Scotland’s Greenspace Map is now available on Scotland's environment web under the 'land' theme on the interactive map
Scotland’s Greenspace Map is a world first; no other country has mapped its greenspace in this way. It is an innovative Geographical Information System (GIS) based map which provides comprehensive information on the location, extent and type of greenspace across all of Scotland’s urban settlements (i.e. towns and cities with a population of 3,000 or more).
The map was compiled in 2011 from greenspace data provided by all 32 Scottish local authorities. The local datasets were produced using greenspace mapping characterisation. This involved using GIS maps and aerial photography to categorise greenspaces into 23 different open space types, these include public parks, play areas, allotments, amenity greenspace and private gardens. Primary and secondary codes are used to capture multi-functional greenspaces, for example, play areas or woodland within larger public parks. More information about the greenspace mapping methodology is available on the Greenspace Scotland website.

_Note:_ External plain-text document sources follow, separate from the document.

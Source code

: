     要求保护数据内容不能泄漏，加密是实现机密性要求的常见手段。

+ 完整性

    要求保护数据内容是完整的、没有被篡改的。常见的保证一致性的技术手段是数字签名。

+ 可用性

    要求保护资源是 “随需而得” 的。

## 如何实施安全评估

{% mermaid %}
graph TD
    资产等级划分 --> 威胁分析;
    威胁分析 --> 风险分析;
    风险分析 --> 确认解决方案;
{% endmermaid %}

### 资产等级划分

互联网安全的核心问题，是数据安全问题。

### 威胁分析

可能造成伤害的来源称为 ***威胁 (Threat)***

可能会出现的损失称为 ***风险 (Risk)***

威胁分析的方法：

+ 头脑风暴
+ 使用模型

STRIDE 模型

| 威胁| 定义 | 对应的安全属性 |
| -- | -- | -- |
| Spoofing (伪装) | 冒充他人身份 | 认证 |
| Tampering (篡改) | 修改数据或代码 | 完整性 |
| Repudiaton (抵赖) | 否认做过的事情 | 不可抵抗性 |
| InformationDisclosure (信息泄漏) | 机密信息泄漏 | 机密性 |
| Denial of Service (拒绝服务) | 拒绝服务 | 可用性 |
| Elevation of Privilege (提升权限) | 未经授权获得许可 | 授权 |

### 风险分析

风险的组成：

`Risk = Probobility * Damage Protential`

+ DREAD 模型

The project to develop the Scotland's Greenspace Map was led by Greenspace Scotland with support from The Scottish Government, Scottish Natural Heritage and Forestry Commission Scotland; all 32 Scottish local authorities actively supported the project and provided information. You can find out more about how Scotland's Greenspace Map was developed by downloading the project report on the Greenspace Scotland website.

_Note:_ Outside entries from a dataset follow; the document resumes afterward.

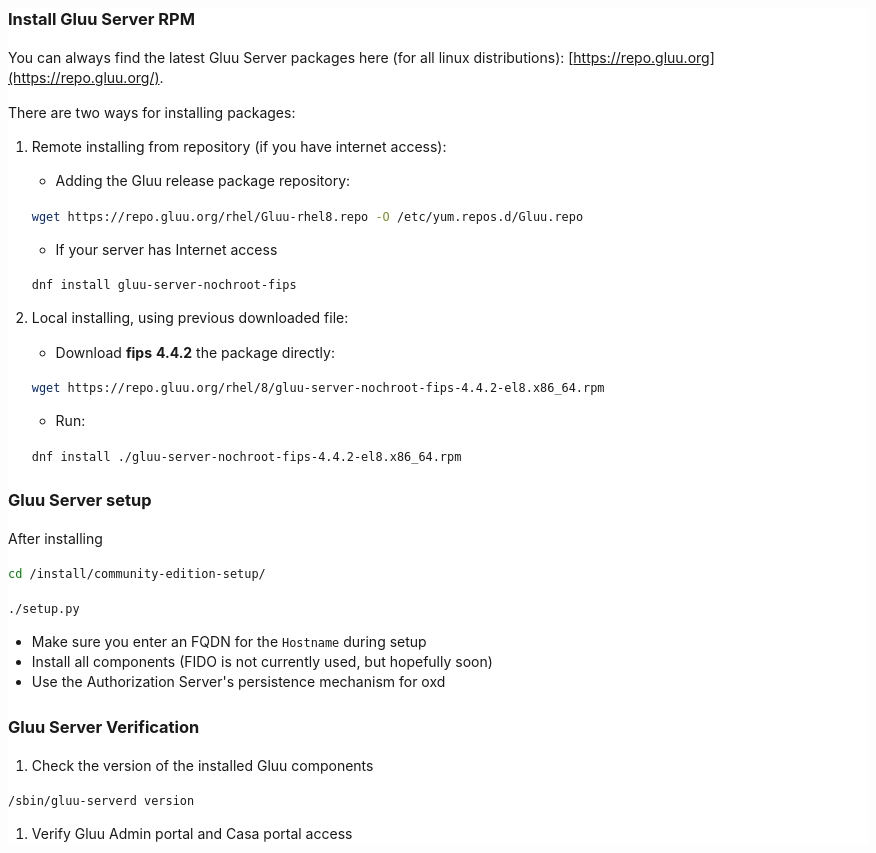 ### Install Gluu Server RPM

You can always find the latest Gluu Server packages here (for all linux
distributions): [https://repo.gluu.org](https://repo.gluu.org/).

There are two ways for installing packages:

1. Remote installing from repository (if you have internet access):

    * Adding the Gluu release package repository:

    ```bash
    wget https://repo.gluu.org/rhel/Gluu-rhel8.repo -O /etc/yum.repos.d/Gluu.repo
    ```

    * If your server has Internet access

    ```bash
    dnf install gluu-server-nochroot-fips
    ```

1. Local installing, using previous downloaded file:

    * Download **fips** **4.4.2** the package directly:

    ```bash
    wget https://repo.gluu.org/rhel/8/gluu-server-nochroot-fips-4.4.2-el8.x86_64.rpm
    ```

    * Run:

    ```bash
    dnf install ./gluu-server-nochroot-fips-4.4.2-el8.x86_64.rpm
    ```

### Gluu Server setup

After installing

```bash
cd /install/community-edition-setup/
```

```bash
./setup.py
```

* Make sure you enter an FQDN for the `Hostname` during setup
* Install all components (FIDO is not currently used, but hopefully soon)
* Use the Authorization Server's persistence mechanism for oxd

### Gluu Server Verification

1. Check the version of the installed Gluu components

```bash
/sbin/gluu-serverd version
```

1. Verify Gluu Admin portal and Casa portal access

As reported in the last edition of Scotland's environment web news, a four day workshop was held earlier in the year with young people from Stirling High School to give insight and ideas as to how Scotland's environment web could help and support young people to enjoy, understand, protect and improve Scotland’s environment.

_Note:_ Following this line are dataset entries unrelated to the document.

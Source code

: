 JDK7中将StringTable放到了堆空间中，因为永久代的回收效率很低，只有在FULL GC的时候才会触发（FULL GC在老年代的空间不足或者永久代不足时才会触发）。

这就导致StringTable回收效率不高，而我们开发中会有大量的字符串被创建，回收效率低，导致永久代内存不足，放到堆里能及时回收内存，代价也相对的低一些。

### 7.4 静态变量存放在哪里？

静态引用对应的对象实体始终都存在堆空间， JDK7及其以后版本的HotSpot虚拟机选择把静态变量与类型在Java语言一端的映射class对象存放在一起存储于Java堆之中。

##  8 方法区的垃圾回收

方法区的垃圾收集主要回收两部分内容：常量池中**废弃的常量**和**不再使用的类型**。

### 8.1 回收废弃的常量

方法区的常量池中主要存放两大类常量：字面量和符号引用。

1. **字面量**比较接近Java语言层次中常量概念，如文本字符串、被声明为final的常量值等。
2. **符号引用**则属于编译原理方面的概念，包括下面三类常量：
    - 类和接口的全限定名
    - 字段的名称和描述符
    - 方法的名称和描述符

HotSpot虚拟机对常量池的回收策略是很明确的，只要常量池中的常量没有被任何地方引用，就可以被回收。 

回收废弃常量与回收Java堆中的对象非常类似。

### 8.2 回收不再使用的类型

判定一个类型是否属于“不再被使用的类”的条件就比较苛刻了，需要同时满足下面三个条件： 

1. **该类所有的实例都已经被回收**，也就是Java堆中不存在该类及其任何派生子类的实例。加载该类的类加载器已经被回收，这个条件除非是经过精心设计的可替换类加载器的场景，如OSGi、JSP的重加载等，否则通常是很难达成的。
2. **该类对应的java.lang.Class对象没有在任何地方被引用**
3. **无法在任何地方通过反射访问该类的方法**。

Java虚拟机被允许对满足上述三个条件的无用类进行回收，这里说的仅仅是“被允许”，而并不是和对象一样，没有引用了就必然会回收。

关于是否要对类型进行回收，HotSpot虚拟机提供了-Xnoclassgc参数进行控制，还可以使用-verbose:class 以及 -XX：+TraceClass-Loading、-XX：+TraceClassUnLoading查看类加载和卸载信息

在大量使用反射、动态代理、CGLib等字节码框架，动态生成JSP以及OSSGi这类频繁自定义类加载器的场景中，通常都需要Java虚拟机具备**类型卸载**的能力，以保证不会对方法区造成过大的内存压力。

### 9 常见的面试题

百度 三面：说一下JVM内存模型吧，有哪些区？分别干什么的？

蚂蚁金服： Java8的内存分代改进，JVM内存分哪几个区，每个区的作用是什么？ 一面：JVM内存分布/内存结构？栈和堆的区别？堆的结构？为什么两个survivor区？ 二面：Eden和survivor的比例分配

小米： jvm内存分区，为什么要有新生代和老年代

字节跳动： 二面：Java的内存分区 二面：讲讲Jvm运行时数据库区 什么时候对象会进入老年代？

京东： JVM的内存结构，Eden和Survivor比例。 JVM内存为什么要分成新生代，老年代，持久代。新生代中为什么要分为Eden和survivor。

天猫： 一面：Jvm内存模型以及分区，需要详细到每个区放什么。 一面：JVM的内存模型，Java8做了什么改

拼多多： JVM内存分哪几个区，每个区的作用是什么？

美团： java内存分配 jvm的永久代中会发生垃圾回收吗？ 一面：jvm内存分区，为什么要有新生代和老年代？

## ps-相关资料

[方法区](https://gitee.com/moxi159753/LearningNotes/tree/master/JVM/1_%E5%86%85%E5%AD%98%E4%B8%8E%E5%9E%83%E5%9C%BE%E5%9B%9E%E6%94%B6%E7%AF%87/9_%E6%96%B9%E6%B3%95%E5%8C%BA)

We were so impressed by the enthusiasm, commitment and ideas of the young people that four more workshops were scheduled during November for the young people to work with Space Unlimited and project partners Abertay University to develop their ideas into viable products. In the words of Gregor, one of the young people, the products include:
The young people have learned a huge amount from getting involved. Cameron, one of the young people who took part says: “We as individuals recognise we have gained a lot from the experience; confidence in ourselves, improved interpersonal skills, increased knowledge in IT and web development, and most significantly, satisfaction from all our hard work.”
It is intended that the products which Scotland's environment web decides to go ahead with will launch on the website next year. We are also exploring innovative ways of presenting the process of collaborative working that was fundamental to this project and the journey that the young people have gone through in the production of the products.
The first in a series of core briefings about the project have now been published to the website. These documents give more detailed information about different aspects of the project. Core briefing one is a summary of the project as a whole, and core briefing two gives more information about the partnership focus of the project. The series will be added to over the next few months with briefings dedicated to public engagement, citizen science, state of environment reporting and the Scotland's environment web library.
Scotland's environment web has been working with the University of Abertay (School of Engineering, Computing and Applied Mathematics, and the School of Contemporary Sciences) to hold a series of workshops on 'Accessing Online Environmental Information'. The objective of the workshops has been to determine how workshop groupsenvironmental information is currently accessed by different web users and more importantly how this process can be made easier.
The findings of the workshop are being used to ensure the vision for the future development of Scotland's environment web reflects the needs of a wide range of interested website users. Four workshops have been held to date, with a further two scheduled for January 2013. Workshops have so far involved over 70 participants from a wide range of user groups, including local authorities, university students, environmental agencies (Scotland's environment web partners), and community groups. Academics and the education sector will be represented at the sessions in January.
Scotland's environment web would like to thank everyone who has taken the time to respond to the website survey which is highlighted on the homepage. We have had a great response of nearly 200 users which has provided the team with some extremely useful information that will help shape future developments of the pages and tools developed in the future. The survey will be open until the end of January 2013 and a full analysis of results will be compiled and published on the website early next year, along with feedback on how your views and comments are being used to inform the website project going forward.
We would like to take this opportunity to thank all our partners for their hard work over the past year and wish everyone a Merry Christmas and a Happy New Year.